“me and my mobile? ….we’re on a break”
A word about alarms.
And waking up.
If you know you don’t have the snooze option, you won’t go back to sleep. Who knew?? It’s a miracle!! How did I not know forget about this?
So….in the last couple of weeks I’ve really and truly found (and this is quite spectacular for someone who has struggled to get out of bed for I don’t know how many years) that when my AA battery powered (old school) alarm goes off, I’ve woken up gently but …purposefully. I’ve turned over, stretched, blinked a few times and given the morning a chance to soak into my eyes. And even better, my thoughts have had a chance to float to the surface before I start my day.
Normally you see (and it’s a habit I got into without even realising it was happening) looking at my mobile is the first thing I do in the morning and the last thing I do at night. Probably partially a symptom of being single but, even so, it occurred to me that doing that is maybe kind of like getting one of those little mini-mops you use in the kitchen sink, dousing it in honey to attract the wasps and then putting the whole sticky angry mess in the top of your brain to go hit-the-sides-crazy for a while, before resigning themselves to a quiet dissatisfied hummm.
I was thinking about why my phone has ended up as my alarm and I think it’s just to do with the one-stop-shop-answer-to-everything story we’ve been brain-washed with. I mean, ultimately, we’re quite lazy us human beans, so it suits us that we can do everything from learning Chinese to campaigning against terror on one little hand held gizmo. I even drove past a billboard poster this morning for Sky that said something like “Take your viewing with you” (think I’ll leave that, cheers). When you stop and think about it, it’s all just a bit …too much.
One of my old bosses thought it was hilarious that I, when I worked in London, I had a little A-Z map. Just in case. You see, I’ve always said that ” as long as I have a map, I’ll be fine”. It’s the most important thing to pick up whenever you travel to a new place and can tell you a million extra things you wouldn’t have expected it to. Not least, the most direct route from A to B, just by spending two minutes looking and engaging your brain to find what’s (not guaranteed but probably) the best route.
I used to drive to Fulham Broadway from Worcester pretty much every other weekend 10 years ago. I always used my maps then despite it being pretty much Central London, because I figured that as long as I knew where I was going and where I was in the context of everywhere else, then I’d never get lost. And if you really end up not knowing where you are, you can always just stop at a garage or a post office and ask someone. I’m kind of sad that fewer people ask or need or provide directions these days. Just a chance meeting with someone and an interaction that might touch your life or theirs in ways the other may never know (okay so I’m a romantic but you catch my drift).

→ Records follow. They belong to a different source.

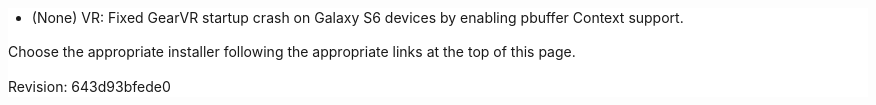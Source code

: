*   (None) VR: Fixed GearVR startup crash on Galaxy S6 devices by enabling pbuffer Context support.

Choose the appropriate installer following the appropriate links at the top of this page.

Revision: 643d93bfede0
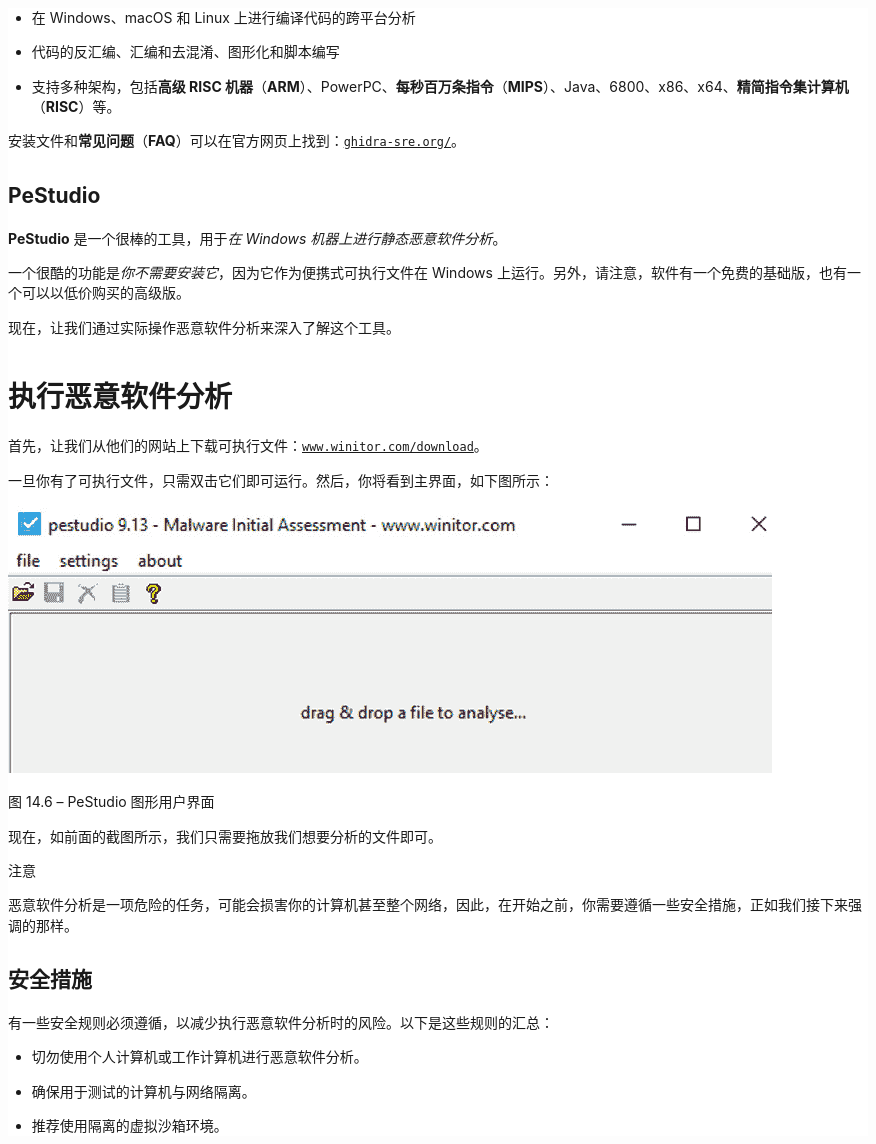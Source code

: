 +   在 Windows、macOS 和 Linux 上进行编译代码的跨平台分析

+   代码的反汇编、汇编和去混淆、图形化和脚本编写

+   支持多种架构，包括**高级 RISC 机器**（**ARM**）、PowerPC、**每秒百万条指令**（**MIPS**）、Java、6800、x86、x64、**精简指令集计算机**（**RISC**）等。

安装文件和**常见问题**（**FAQ**）可以在官方网页上找到：[`ghidra-sre.org/`](https://ghidra-sre.org/)。

## PeStudio

**PeStudio** 是一个很棒的工具，用于*在 Windows 机器上进行静态恶意软件分析*。

一个很酷的功能是*你不需要安装它*，因为它作为便携式可执行文件在 Windows 上运行。另外，请注意，软件有一个免费的基础版，也有一个可以以低价购买的高级版。

现在，让我们通过实际操作恶意软件分析来深入了解这个工具。

# 执行恶意软件分析

首先，让我们从他们的网站上下载可执行文件：[`www.winitor.com/download`](https://www.winitor.com/download)。

一旦你有了可执行文件，只需双击它们即可运行。然后，你将看到主界面，如下图所示：

![图 14.6 – PeStudio 图形用户界面](img/Figure_14.6_B16290.jpg)

图 14.6 – PeStudio 图形用户界面

现在，如前面的截图所示，我们只需要拖放我们想要分析的文件即可。

注意

恶意软件分析是一项危险的任务，可能会损害你的计算机甚至整个网络，因此，在开始之前，你需要遵循一些安全措施，正如我们接下来强调的那样。

## 安全措施

有一些安全规则必须遵循，以减少执行恶意软件分析时的风险。以下是这些规则的汇总：

+   切勿使用个人计算机或工作计算机进行恶意软件分析。

+   确保用于测试的计算机与网络隔离。

+   推荐使用隔离的虚拟沙箱环境。
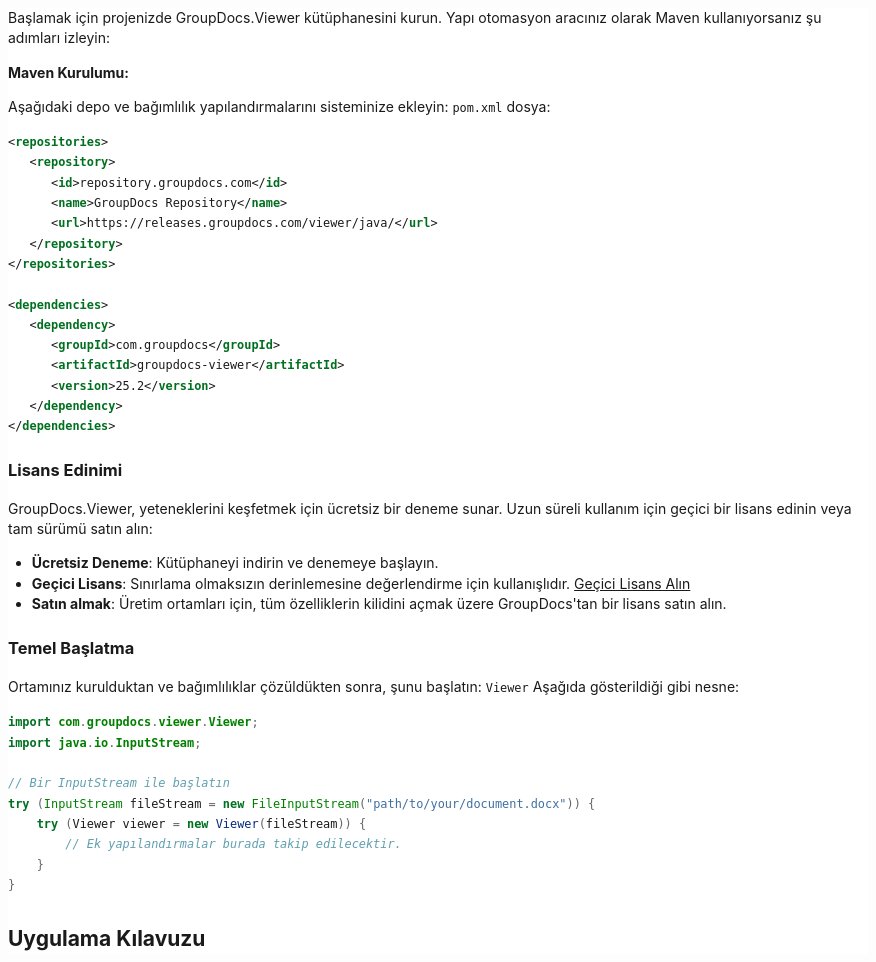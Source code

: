 Başlamak için projenizde GroupDocs.Viewer kütüphanesini kurun. Yapı otomasyon aracınız olarak Maven kullanıyorsanız şu adımları izleyin:

**Maven Kurulumu:**

Aşağıdaki depo ve bağımlılık yapılandırmalarını sisteminize ekleyin: `pom.xml` dosya:

```xml
<repositories>
   <repository>
      <id>repository.groupdocs.com</id>
      <name>GroupDocs Repository</name>
      <url>https://releases.groupdocs.com/viewer/java/</url>
   </repository>
</repositories>

<dependencies>
   <dependency>
      <groupId>com.groupdocs</groupId>
      <artifactId>groupdocs-viewer</artifactId>
      <version>25.2</version>
   </dependency>
</dependencies>
```

### Lisans Edinimi

GroupDocs.Viewer, yeteneklerini keşfetmek için ücretsiz bir deneme sunar. Uzun süreli kullanım için geçici bir lisans edinin veya tam sürümü satın alın:
- **Ücretsiz Deneme**: Kütüphaneyi indirin ve denemeye başlayın.
- **Geçici Lisans**: Sınırlama olmaksızın derinlemesine değerlendirme için kullanışlıdır. [Geçici Lisans Alın](https://purchase.groupdocs.com/temporary-license/)
- **Satın almak**: Üretim ortamları için, tüm özelliklerin kilidini açmak üzere GroupDocs'tan bir lisans satın alın.

### Temel Başlatma

Ortamınız kurulduktan ve bağımlılıklar çözüldükten sonra, şunu başlatın: `Viewer` Aşağıda gösterildiği gibi nesne:

```java
import com.groupdocs.viewer.Viewer;
import java.io.InputStream;

// Bir InputStream ile başlatın
try (InputStream fileStream = new FileInputStream("path/to/your/document.docx")) {
    try (Viewer viewer = new Viewer(fileStream)) {
        // Ek yapılandırmalar burada takip edilecektir.
    }
}
```

## Uygulama Kılavuzu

However, I’ve now been seduced by GoogleMaps and specifically estimated journey times: I can’t remember the last time I got my map book out. Although I vaguely remember stretching to get it from the passenger side door, when getting stuck in traffic on the way to my Mum’s on the A1(M)and navigating myself around a little detour on the A47 around Leicester. But generally speaking, these days I would struggle to tell you where I was on a journey if I broke down (except I did download the nifty app from Essex & Herts Air Ambulance the other day that gives you your exact coordinates… so long as you have a/ enough battery and b/ a signal. And you know sods law. I’m just saying).
I now reply on my phone for everything: navigating from here to there; ‘Notes’ for everything I want to do, watch, buy, see and remember in the future; timing my poached eggs; music casting from iTunes direct to my TV; charting (another nifty little app) when my next period is due (won’t share that for the quesy easily scared boys amongst us); and (this one is special, and ludicrous) checking what date it is today (weirdly I seem to know at the moment….)
It’s my cook book, my shopping portal and my newspaper. It’s my address book (more on this later), my social life planner and my encyclopedia of never-ending knowledge. If I could file my nails with my mobile I would.
But it occurred to me as I drove to work this morning, that when you rely on one thing (or let’s call it “being”, because with Siri in the mix, it almost is) for everything.….it’s bound to be an unhealthy relationship.
So I guess me and my iPhone 5s are “on a break”.
It’s a bit like splitting up with a long term partner, who was always telling you how much you needed them. There’s a surprising lightness when free of their burdens.